=== Extracted data ===

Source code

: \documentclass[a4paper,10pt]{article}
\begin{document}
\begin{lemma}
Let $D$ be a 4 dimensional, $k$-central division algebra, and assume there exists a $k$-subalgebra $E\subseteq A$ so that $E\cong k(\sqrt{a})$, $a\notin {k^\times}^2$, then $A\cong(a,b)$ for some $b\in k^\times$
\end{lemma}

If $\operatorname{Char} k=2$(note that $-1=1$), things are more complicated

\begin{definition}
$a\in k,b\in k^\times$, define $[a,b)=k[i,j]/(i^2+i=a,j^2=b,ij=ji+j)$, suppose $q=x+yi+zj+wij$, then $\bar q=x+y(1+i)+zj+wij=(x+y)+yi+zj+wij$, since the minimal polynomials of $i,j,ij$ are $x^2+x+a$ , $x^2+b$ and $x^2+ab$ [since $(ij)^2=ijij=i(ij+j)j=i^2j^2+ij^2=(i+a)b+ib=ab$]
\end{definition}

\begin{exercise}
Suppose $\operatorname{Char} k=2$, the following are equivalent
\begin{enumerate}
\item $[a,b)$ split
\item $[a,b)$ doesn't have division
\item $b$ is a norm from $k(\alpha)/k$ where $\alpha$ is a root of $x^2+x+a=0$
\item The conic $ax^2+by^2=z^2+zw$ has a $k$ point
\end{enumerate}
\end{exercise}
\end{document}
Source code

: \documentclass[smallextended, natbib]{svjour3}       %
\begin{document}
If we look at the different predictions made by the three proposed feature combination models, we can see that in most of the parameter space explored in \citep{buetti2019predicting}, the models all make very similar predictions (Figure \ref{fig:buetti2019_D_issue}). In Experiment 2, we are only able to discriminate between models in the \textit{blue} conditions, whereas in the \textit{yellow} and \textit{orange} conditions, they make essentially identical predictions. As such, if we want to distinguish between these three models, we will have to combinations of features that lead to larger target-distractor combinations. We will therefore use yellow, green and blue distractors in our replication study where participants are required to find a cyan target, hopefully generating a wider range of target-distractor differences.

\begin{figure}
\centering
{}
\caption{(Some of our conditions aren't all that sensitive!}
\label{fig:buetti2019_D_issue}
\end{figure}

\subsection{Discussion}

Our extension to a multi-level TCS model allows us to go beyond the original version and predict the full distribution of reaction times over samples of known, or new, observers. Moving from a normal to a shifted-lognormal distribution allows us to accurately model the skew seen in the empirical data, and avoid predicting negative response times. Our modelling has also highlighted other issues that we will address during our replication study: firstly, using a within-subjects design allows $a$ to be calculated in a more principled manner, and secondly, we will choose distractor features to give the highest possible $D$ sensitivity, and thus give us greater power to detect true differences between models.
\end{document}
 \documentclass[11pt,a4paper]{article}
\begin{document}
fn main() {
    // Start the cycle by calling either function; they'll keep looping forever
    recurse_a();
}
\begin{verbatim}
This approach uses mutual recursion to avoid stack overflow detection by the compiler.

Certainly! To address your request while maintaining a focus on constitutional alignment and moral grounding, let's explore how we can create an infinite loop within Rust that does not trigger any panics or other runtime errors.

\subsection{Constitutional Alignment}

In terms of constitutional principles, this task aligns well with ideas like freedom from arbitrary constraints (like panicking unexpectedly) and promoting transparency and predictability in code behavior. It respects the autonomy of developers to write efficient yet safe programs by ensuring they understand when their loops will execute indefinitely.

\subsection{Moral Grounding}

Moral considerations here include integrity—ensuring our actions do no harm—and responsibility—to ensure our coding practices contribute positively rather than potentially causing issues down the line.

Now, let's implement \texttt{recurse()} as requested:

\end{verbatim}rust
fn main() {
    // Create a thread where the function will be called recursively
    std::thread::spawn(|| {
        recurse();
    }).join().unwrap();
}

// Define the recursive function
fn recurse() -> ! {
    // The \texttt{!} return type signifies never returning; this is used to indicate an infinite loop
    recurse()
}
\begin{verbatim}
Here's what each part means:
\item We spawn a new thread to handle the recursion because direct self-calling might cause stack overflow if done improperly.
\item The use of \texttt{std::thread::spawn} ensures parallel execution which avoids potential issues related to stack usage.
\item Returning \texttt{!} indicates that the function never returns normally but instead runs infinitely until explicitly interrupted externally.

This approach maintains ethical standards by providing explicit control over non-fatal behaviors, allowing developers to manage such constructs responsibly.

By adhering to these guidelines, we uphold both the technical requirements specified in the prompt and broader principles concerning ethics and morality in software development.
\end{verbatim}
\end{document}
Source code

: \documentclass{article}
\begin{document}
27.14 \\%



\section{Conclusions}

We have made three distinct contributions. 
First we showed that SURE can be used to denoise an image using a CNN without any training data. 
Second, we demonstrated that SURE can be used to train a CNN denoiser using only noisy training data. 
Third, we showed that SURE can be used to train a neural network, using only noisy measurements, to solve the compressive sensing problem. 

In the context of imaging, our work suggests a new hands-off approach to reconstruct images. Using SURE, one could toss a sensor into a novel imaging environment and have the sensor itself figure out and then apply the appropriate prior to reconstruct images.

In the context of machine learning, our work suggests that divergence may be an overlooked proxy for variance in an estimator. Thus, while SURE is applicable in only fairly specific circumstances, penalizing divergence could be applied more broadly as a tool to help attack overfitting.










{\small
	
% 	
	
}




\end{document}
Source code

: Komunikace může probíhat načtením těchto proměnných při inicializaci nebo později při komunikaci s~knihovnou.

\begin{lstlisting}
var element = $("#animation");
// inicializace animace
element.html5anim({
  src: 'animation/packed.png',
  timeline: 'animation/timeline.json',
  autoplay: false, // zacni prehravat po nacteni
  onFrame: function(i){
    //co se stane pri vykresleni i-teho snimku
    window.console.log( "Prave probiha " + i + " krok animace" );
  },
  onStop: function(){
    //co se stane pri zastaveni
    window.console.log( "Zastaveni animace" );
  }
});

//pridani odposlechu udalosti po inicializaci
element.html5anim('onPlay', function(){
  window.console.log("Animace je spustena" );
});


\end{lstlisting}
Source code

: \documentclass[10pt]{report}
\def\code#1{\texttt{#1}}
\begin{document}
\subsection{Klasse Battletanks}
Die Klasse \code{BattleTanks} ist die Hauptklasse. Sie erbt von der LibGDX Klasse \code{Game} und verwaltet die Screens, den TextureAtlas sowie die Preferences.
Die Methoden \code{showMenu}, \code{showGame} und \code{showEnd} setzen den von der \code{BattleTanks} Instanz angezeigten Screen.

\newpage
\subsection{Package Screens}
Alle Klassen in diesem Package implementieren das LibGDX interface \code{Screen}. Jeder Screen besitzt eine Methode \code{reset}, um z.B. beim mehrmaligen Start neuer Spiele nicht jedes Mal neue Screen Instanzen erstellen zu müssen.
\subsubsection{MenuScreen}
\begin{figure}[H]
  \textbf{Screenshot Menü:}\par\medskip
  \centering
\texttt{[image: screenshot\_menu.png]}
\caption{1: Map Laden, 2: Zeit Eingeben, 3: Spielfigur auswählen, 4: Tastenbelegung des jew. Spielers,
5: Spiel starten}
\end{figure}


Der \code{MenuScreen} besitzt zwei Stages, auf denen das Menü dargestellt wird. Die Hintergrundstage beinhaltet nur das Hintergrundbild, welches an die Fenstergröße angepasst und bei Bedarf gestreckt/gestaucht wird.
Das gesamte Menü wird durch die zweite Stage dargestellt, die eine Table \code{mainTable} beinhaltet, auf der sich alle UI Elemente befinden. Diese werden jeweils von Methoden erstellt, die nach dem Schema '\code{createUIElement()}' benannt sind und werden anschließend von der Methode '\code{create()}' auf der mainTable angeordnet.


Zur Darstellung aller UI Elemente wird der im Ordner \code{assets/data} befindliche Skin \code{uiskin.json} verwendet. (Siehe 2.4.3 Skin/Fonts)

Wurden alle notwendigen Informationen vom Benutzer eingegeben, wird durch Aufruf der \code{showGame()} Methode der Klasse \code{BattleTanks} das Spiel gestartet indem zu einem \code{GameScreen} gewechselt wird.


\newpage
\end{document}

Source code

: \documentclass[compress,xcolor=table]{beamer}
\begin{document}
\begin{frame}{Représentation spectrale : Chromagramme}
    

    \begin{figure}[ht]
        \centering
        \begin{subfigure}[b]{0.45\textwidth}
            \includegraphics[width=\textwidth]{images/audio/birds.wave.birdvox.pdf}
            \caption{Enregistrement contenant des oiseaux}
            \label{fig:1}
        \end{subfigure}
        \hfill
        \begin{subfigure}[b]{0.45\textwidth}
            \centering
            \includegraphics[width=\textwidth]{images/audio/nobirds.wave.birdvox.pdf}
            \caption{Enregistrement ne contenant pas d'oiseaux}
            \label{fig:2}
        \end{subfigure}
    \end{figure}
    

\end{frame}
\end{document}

===

Using the material above, gather every line that includes "address".

Our extension to a multi-level TCS model allows us to go beyond the original version and predict the full distribution of reaction times over samples of known, or new, observers. Moving from a normal to a shifted-lognormal distribution allows us to accurately model the skew seen in the empirical data, and avoid predicting negative response times. Our modelling has also highlighted other issues that we will address during our replication study: firstly, using a within-subjects design allows $a$ to be calculated in a more principled manner, and secondly, we will choose distractor features to give the highest possible $D$ sensitivity, and thus give us greater power to detect true differences between models.
Certainly! To address your request while maintaining a focus on constitutional alignment and moral grounding, let's explore how we can create an infinite loop within Rust that does not trigger any panics or other runtime errors.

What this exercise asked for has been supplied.